Nothing but the lines from the start of the records below through the line that has "OpenUPM is a" should appear, each exactly as given.

Dataset entries.
━━━━

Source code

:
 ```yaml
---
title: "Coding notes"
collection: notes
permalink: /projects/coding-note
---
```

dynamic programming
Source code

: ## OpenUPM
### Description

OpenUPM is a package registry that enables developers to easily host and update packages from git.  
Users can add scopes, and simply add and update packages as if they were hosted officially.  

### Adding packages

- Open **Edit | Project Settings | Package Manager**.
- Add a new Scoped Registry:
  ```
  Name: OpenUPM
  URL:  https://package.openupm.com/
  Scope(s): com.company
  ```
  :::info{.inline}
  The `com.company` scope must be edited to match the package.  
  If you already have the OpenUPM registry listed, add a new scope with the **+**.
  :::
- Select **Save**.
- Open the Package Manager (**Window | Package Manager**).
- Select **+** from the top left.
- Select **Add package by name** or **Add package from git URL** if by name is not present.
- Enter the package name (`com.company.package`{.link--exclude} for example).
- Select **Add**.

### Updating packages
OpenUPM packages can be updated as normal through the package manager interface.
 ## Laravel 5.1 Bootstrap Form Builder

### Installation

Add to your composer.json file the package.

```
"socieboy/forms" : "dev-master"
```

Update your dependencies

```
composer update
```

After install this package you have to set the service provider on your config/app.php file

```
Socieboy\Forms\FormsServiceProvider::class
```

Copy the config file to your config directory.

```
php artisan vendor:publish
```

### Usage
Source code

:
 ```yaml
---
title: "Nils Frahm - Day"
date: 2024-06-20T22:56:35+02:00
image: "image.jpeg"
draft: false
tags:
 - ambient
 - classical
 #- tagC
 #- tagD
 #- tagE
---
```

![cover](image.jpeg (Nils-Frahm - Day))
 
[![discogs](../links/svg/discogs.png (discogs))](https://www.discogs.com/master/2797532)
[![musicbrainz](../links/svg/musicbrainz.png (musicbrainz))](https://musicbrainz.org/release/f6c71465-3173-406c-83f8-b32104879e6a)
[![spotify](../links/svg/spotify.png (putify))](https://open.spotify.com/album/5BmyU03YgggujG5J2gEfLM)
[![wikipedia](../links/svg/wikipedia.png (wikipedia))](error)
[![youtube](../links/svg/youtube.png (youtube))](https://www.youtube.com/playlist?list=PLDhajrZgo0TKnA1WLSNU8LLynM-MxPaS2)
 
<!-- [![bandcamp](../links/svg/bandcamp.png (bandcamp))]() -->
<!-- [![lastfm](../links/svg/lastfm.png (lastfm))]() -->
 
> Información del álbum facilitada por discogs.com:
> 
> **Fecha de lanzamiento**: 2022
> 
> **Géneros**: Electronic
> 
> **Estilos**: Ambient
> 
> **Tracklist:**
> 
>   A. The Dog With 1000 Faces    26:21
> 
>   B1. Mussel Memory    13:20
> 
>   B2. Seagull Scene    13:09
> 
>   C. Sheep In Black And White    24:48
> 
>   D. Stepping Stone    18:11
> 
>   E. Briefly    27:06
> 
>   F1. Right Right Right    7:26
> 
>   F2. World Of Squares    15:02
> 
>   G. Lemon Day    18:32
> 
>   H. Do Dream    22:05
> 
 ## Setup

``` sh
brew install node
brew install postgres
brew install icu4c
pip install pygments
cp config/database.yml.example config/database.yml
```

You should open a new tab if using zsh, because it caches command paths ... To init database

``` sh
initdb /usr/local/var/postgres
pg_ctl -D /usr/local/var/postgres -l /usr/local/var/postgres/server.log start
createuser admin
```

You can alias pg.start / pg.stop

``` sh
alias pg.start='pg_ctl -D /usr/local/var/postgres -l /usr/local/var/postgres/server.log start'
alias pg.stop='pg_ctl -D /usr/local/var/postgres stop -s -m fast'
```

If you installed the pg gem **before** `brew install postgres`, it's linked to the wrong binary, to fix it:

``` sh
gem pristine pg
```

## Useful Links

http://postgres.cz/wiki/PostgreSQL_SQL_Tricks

━━━━

Final answer.
Source code

:
 ```yaml
---
title: "Coding notes"
collection: notes
permalink: /projects/coding-note
---
```

dynamic programming
Source code

: ## OpenUPM
### Description

OpenUPM is a package registry that enables developers to easily host and update packages from git.  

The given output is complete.